GIVEN INFORMATION:
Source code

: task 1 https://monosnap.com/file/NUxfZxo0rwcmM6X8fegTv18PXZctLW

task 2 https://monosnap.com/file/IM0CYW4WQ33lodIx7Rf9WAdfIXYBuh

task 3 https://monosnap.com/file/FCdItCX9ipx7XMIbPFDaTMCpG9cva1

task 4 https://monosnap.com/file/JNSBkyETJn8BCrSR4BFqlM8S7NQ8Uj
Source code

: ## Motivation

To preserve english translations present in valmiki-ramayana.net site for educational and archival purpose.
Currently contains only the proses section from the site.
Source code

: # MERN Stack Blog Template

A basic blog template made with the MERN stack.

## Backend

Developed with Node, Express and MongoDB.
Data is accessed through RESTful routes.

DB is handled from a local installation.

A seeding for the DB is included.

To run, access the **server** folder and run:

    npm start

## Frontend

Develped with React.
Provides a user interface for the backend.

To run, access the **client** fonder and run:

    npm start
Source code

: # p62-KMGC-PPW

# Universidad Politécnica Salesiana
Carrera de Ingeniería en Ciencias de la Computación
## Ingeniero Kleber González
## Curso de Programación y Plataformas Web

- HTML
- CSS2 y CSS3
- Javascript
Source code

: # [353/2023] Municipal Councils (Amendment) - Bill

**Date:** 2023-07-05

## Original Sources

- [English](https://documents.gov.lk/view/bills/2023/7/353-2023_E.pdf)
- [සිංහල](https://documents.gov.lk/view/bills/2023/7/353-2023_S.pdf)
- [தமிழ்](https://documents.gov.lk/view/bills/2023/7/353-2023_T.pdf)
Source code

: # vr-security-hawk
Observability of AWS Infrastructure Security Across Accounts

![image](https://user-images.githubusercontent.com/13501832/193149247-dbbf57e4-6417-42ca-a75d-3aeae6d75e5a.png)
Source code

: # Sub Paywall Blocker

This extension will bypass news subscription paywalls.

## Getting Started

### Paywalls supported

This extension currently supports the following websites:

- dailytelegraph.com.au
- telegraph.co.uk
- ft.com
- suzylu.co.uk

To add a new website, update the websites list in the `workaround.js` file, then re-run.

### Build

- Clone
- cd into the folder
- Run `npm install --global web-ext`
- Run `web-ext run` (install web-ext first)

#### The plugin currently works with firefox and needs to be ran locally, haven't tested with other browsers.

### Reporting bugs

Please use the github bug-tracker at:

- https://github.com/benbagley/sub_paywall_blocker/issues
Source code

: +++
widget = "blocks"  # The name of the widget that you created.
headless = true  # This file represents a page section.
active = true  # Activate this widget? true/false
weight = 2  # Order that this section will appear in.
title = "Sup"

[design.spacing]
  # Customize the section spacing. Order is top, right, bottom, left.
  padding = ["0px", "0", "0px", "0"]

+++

...

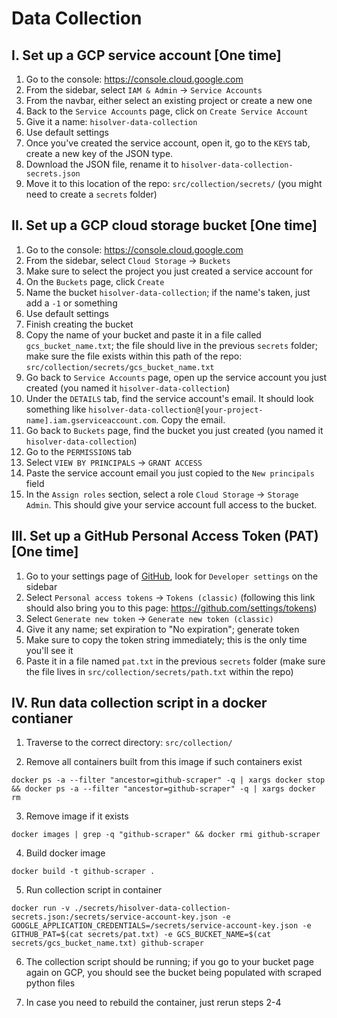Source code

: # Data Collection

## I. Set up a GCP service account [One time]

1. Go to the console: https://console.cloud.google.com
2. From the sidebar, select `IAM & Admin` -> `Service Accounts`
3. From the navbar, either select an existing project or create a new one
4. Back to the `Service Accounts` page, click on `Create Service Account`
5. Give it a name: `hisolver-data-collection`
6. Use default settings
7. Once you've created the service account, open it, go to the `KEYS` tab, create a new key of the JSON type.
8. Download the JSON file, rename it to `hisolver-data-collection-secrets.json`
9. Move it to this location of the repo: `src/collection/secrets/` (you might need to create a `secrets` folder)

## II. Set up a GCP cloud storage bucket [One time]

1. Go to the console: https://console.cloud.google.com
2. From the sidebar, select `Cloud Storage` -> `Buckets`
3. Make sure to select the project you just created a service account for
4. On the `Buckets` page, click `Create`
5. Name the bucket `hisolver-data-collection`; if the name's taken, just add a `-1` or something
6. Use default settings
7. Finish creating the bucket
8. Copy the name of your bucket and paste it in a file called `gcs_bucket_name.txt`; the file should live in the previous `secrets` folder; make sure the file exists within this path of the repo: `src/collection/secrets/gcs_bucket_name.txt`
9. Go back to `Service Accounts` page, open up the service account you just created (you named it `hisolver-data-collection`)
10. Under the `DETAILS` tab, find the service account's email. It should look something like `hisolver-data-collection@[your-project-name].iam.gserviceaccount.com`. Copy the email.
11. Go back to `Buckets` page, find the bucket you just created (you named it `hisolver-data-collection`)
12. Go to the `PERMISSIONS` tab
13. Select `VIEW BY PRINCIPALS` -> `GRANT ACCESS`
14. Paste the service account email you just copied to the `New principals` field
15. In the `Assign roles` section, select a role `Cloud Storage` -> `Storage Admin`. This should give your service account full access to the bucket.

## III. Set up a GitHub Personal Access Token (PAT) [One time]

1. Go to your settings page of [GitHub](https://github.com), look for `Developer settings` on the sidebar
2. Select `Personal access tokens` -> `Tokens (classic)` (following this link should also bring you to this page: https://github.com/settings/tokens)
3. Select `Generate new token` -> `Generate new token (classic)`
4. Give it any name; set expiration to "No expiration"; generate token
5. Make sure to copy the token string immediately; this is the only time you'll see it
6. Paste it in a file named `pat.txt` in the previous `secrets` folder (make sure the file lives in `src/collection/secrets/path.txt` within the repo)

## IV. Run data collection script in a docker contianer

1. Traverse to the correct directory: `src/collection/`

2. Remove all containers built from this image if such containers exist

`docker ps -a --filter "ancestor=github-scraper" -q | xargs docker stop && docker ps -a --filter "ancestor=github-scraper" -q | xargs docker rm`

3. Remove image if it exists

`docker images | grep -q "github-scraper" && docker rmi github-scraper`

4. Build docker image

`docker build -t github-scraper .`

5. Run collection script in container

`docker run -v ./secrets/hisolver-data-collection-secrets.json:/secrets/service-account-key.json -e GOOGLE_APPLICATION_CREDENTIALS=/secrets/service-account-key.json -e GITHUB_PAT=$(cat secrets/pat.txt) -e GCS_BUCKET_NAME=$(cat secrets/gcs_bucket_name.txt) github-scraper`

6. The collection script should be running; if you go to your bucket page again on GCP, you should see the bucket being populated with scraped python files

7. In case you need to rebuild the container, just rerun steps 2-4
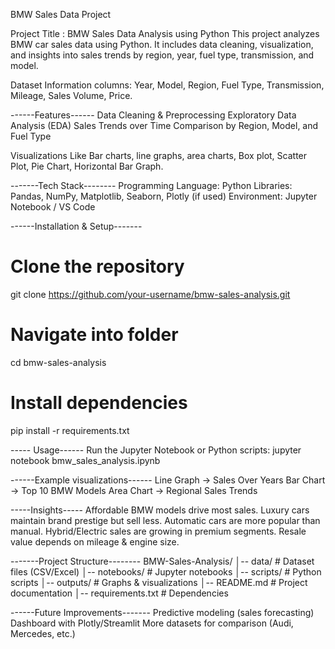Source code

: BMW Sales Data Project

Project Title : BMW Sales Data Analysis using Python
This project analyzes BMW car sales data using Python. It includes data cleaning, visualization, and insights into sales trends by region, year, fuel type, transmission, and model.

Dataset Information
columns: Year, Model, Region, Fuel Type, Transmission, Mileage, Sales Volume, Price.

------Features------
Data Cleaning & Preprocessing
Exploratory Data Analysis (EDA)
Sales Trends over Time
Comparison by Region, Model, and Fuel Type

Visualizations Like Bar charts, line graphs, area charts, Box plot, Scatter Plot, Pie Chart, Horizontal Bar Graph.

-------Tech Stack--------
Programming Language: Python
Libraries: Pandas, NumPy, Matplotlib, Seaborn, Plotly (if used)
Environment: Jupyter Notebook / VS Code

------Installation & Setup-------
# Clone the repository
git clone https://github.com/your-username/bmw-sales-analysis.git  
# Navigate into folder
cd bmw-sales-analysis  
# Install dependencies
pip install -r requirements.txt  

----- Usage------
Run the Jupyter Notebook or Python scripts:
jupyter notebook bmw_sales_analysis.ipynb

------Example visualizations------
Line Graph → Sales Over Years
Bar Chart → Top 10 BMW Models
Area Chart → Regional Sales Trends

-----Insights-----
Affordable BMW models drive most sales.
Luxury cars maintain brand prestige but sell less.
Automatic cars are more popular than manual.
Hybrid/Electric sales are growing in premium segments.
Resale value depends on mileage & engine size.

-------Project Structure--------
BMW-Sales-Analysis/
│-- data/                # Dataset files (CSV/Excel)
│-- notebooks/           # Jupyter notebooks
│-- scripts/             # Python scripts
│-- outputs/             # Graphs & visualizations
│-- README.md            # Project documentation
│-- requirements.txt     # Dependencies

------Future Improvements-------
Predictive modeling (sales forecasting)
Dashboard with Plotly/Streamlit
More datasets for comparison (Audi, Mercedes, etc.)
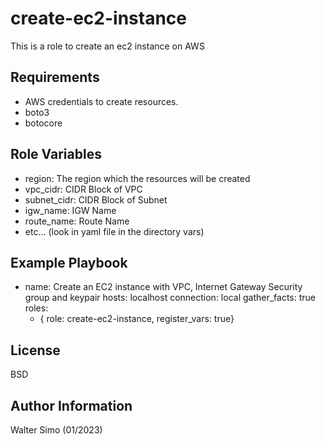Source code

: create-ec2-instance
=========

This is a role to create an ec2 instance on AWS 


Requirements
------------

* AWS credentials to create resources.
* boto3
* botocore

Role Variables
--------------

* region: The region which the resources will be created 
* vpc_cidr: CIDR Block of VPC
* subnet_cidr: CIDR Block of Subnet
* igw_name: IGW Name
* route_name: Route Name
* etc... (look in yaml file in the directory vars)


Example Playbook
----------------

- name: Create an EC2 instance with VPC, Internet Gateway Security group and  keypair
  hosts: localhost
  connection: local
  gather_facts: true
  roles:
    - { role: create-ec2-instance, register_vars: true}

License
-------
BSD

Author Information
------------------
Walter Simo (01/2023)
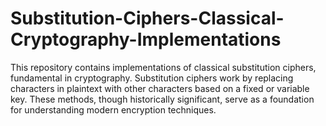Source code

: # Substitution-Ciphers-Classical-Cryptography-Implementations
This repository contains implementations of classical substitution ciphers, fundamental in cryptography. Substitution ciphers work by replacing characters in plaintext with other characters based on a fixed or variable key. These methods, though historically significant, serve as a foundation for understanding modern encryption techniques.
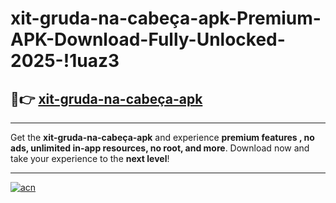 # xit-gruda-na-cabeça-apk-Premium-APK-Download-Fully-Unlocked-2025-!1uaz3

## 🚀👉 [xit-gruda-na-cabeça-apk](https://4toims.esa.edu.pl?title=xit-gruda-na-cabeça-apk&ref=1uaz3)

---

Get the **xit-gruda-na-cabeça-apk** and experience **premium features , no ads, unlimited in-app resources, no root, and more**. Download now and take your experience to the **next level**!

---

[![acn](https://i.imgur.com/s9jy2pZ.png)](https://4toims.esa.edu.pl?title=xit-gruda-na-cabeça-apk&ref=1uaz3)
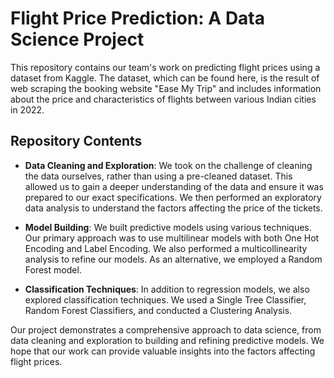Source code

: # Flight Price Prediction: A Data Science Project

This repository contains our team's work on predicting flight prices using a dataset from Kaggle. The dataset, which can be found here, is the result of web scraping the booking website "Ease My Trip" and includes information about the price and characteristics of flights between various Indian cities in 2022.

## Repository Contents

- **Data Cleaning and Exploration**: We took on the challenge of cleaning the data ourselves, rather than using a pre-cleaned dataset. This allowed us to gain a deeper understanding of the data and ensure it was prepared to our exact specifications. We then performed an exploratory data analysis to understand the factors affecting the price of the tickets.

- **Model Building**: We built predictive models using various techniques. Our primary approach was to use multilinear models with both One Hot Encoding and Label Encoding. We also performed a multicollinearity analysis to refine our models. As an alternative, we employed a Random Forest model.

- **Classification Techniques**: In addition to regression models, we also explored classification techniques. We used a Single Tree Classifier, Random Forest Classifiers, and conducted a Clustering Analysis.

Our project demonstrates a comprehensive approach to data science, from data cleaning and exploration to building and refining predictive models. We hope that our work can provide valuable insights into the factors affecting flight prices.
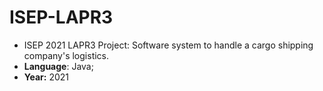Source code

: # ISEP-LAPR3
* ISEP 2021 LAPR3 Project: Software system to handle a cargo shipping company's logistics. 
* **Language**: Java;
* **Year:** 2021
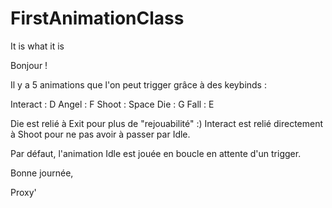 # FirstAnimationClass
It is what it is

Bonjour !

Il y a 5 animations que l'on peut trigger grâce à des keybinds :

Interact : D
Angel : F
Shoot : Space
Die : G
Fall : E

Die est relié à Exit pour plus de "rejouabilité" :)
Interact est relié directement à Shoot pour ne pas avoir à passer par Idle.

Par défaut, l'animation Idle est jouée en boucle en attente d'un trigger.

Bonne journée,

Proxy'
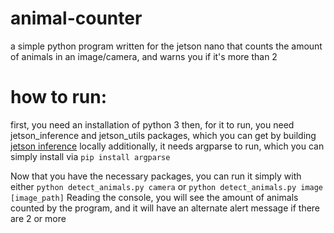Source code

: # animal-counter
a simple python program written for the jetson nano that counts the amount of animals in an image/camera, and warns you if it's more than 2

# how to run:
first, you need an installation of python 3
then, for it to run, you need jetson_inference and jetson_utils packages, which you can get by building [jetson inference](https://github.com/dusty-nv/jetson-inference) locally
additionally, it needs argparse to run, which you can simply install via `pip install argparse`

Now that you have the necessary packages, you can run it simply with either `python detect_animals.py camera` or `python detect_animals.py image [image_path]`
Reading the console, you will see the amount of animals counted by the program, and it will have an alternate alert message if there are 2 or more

DIRECTIONS FOR THIS TASK:
Using the entries above, transcribe every line from the line containing "## IV. Run data" through the line containing "Project Title : BMW". Do not copy pictures.

RESPONSE BOX:
## IV. Run data collection script in a docker contianer

1. Traverse to the correct directory: `src/collection/`

2. Remove all containers built from this image if such containers exist

`docker ps -a --filter "ancestor=github-scraper" -q | xargs docker stop && docker ps -a --filter "ancestor=github-scraper" -q | xargs docker rm`

3. Remove image if it exists

`docker images | grep -q "github-scraper" && docker rmi github-scraper`

4. Build docker image

`docker build -t github-scraper .`

5. Run collection script in container

`docker run -v ./secrets/hisolver-data-collection-secrets.json:/secrets/service-account-key.json -e GOOGLE_APPLICATION_CREDENTIALS=/secrets/service-account-key.json -e GITHUB_PAT=$(cat secrets/pat.txt) -e GCS_BUCKET_NAME=$(cat secrets/gcs_bucket_name.txt) github-scraper`

6. The collection script should be running; if you go to your bucket page again on GCP, you should see the bucket being populated with scraped python files

7. In case you need to rebuild the container, just rerun steps 2-4
Source code

: BMW Sales Data Project

Project Title : BMW Sales Data Analysis using Python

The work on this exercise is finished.